(Collected data)
=== Begin Enclosure ===

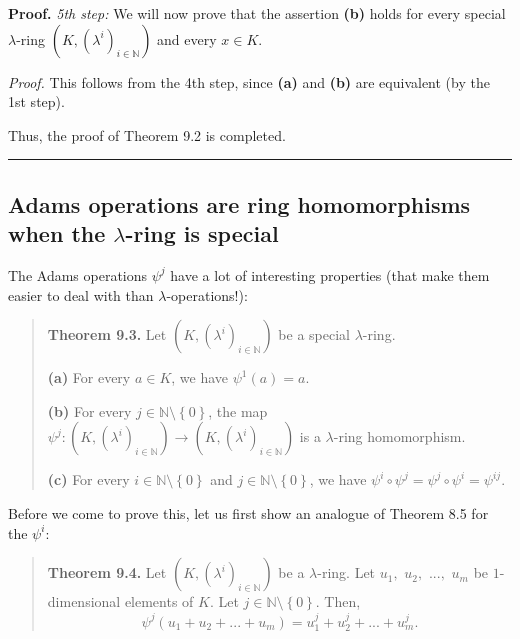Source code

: \documentclass[numbers=enddot,12pt,final,onecolumn,notitlepage]{scrartcl}%
\newenvironment{proof}[1][Proof]{\noindent\textbf{#1.} }{\ \rule{0.5em}{0.5em}}
\begin{document}
\begin{proof}
\textit{5th step:} We will now prove that the assertion \textbf{(b)} holds for
every special $\lambda$-ring $\left(  K,\left(  \lambda^{i}\right)
_{i\in\mathbb{N}}\right)  $ and every $x\in K$.

\textit{Proof.} This follows from the 4th step, since \textbf{(a)} and
\textbf{(b)} are equivalent (by the 1st step).

Thus, the proof of Theorem 9.2 is completed.
\end{proof}

\subsection{Adams operations are ring homomorphisms when the $\lambda$-ring is
special}

The Adams operations $\psi^{j}$ have a lot of interesting properties (that
make them easier to deal with than $\lambda$-operations!):

\begin{quote}
\textbf{Theorem 9.3.} Let $\left(  K,\left(  \lambda^{i}\right)
_{i\in\mathbb{N}}\right)  $ be a special $\lambda$-ring.

\textbf{(a)} For every $a\in K$, we have $\psi^{1}\left(  a\right)  =a$.

\textbf{(b)} For every $j\in\mathbb{N}\setminus\left\{  0\right\}  $, the map
$\psi^{j}:\left(  K,\left(  \lambda^{i}\right)  _{i\in\mathbb{N}}\right)
\rightarrow\left(  K,\left(  \lambda^{i}\right)  _{i\in\mathbb{N}}\right)  $
is a $\lambda$-ring homomorphism.

\textbf{(c)} For every $i\in\mathbb{N}\setminus\left\{  0\right\}  $ and
$j\in\mathbb{N}\setminus\left\{  0\right\}  $, we have $\psi^{i}\circ\psi
^{j}=\psi^{j}\circ\psi^{i}=\psi^{ij}$.
\end{quote}

Before we come to prove this, let us first show an analogue of Theorem 8.5 for
the $\psi^{i}$:

\begin{quote}
\textbf{Theorem 9.4.} Let $\left(  K,\left(  \lambda^{i}\right)
_{i\in\mathbb{N}}\right)  $ be a $\lambda$-ring. Let $u_{1},$ $u_{2},$ $...,$
$u_{m}$ be $1$-dimensional elements of $K$. Let $j\in\mathbb{N}\setminus
\left\{  0\right\}  $. Then,%
\[
\psi^{j}\left(  u_{1}+u_{2}+...+u_{m}\right)  =u_{1}^{j}+u_{2}^{j}%
+...+u_{m}^{j}.
\]



\end{quote}
\end{document}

=== End Enclosure ===

_REQUIRED ACTION:_ Check each line above for the word "left" and copy every line that has it.

_TASK ANSWER:_
every special $\lambda$-ring $\left(  K,\left(  \lambda^{i}\right)
\textbf{Theorem 9.3.} Let $\left(  K,\left(  \lambda^{i}\right)
\textbf{(a)} For every $a\in K$, we have $\psi^{1}\left(  a\right)  =a$.
\textbf{(b)} For every $j\in\mathbb{N}\setminus\left\{  0\right\}  $, the map
$\psi^{j}:\left(  K,\left(  \lambda^{i}\right)  _{i\in\mathbb{N}}\right)
\rightarrow\left(  K,\left(  \lambda^{i}\right)  _{i\in\mathbb{N}}\right)  $
\textbf{(c)} For every $i\in\mathbb{N}\setminus\left\{  0\right\}  $ and
$j\in\mathbb{N}\setminus\left\{  0\right\}  $, we have $\psi^{i}\circ\psi
\textbf{Theorem 9.4.} Let $\left(  K,\left(  \lambda^{i}\right)
\left\{  0\right\}  $. Then,%
\psi^{j}\left(  u_{1}+u_{2}+...+u_{m}\right)  =u_{1}^{j}+u_{2}^{j}%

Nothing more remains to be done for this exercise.